If you expect the price of your house to rise quickly, then it can be a good thing to invest in a home and re-sell it after only 3 or 4 years.
During the time you own the home, you will be able to deduct the real estate taxes you pay and the interest on any loans you use to buy the home. If, for example, your monthly payment is $1,200 including taxes and insurance, then probably about $1,000 of that can be deductible for most people. That helps with your overall cost of investing. Just so you get this point, if you rent for $1,200 you can't deduct anything. If you buy for $1,200 a month, after deductions your payment is really only about $920. True, you don't get the $280 back until you file, but it will come (unless Congress changes the law).
The downside is that buying and selling have transaction costs.
For a buyer you can expect to drop about 5% of the selling price in expenses related to closing, as a rule of thumb, but it could be less or more.
For a seller you can expect to drop about 8% of the selling price in expenses related to closing, as a rule of thumb, but it could be less or more.

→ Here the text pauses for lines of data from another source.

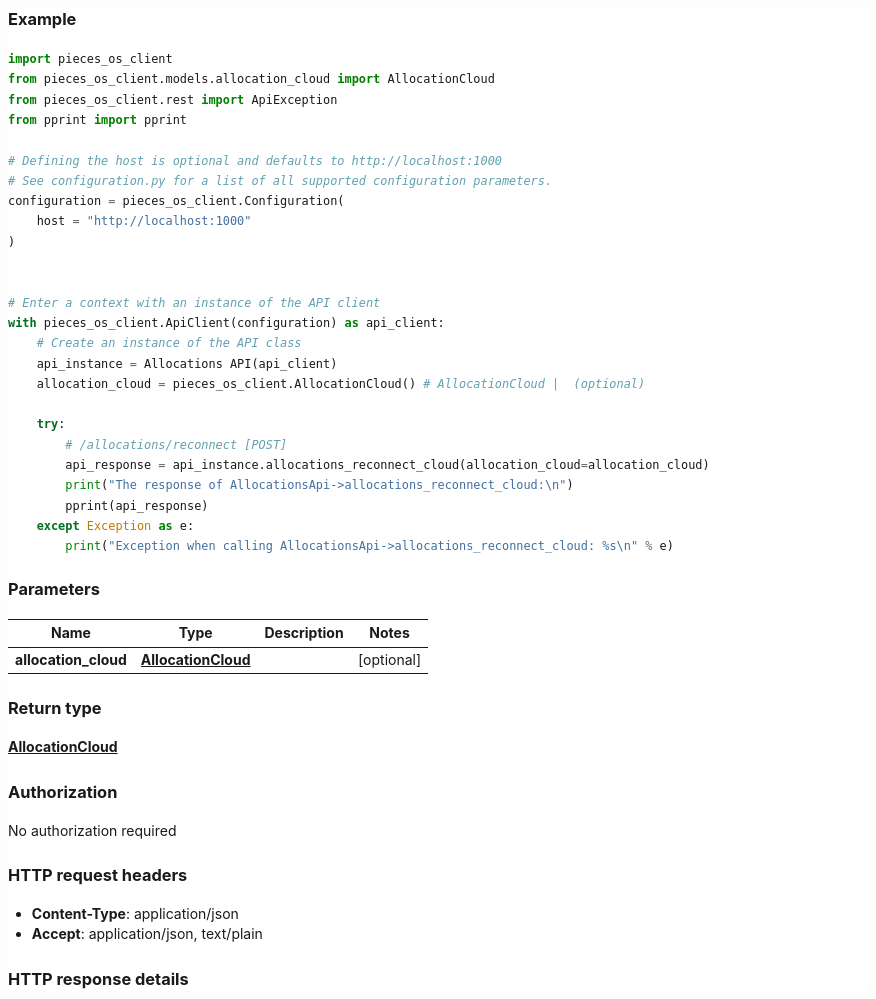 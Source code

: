 ### Example


```python
import pieces_os_client
from pieces_os_client.models.allocation_cloud import AllocationCloud
from pieces_os_client.rest import ApiException
from pprint import pprint

# Defining the host is optional and defaults to http://localhost:1000
# See configuration.py for a list of all supported configuration parameters.
configuration = pieces_os_client.Configuration(
    host = "http://localhost:1000"
)


# Enter a context with an instance of the API client
with pieces_os_client.ApiClient(configuration) as api_client:
    # Create an instance of the API class
    api_instance = Allocations API(api_client)
    allocation_cloud = pieces_os_client.AllocationCloud() # AllocationCloud |  (optional)

    try:
        # /allocations/reconnect [POST]
        api_response = api_instance.allocations_reconnect_cloud(allocation_cloud=allocation_cloud)
        print("The response of AllocationsApi->allocations_reconnect_cloud:\n")
        pprint(api_response)
    except Exception as e:
        print("Exception when calling AllocationsApi->allocations_reconnect_cloud: %s\n" % e)
```



### Parameters


Name | Type | Description  | Notes
------------- | ------------- | ------------- | -------------
 **allocation_cloud** | [**AllocationCloud**](../models/AllocationCloud)|  | [optional] 

### Return type

[**AllocationCloud**](../models/AllocationCloud)

### Authorization

No authorization required

### HTTP request headers

 - **Content-Type**: application/json
 - **Accept**: application/json, text/plain

### HTTP response details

So, 5% on the front end, mostly tax-deductible payments, followed by 8% on the back end. The price would have to rise by the 13% over the 3-4 year period for the investment to make sense. Of course, living in the house is a total bonus - it's mostly deductible, and you're living there: cool. But will the market rise by 10-15%? That no one can guarantee. It seems likely that inflation is coming. No one knows, though.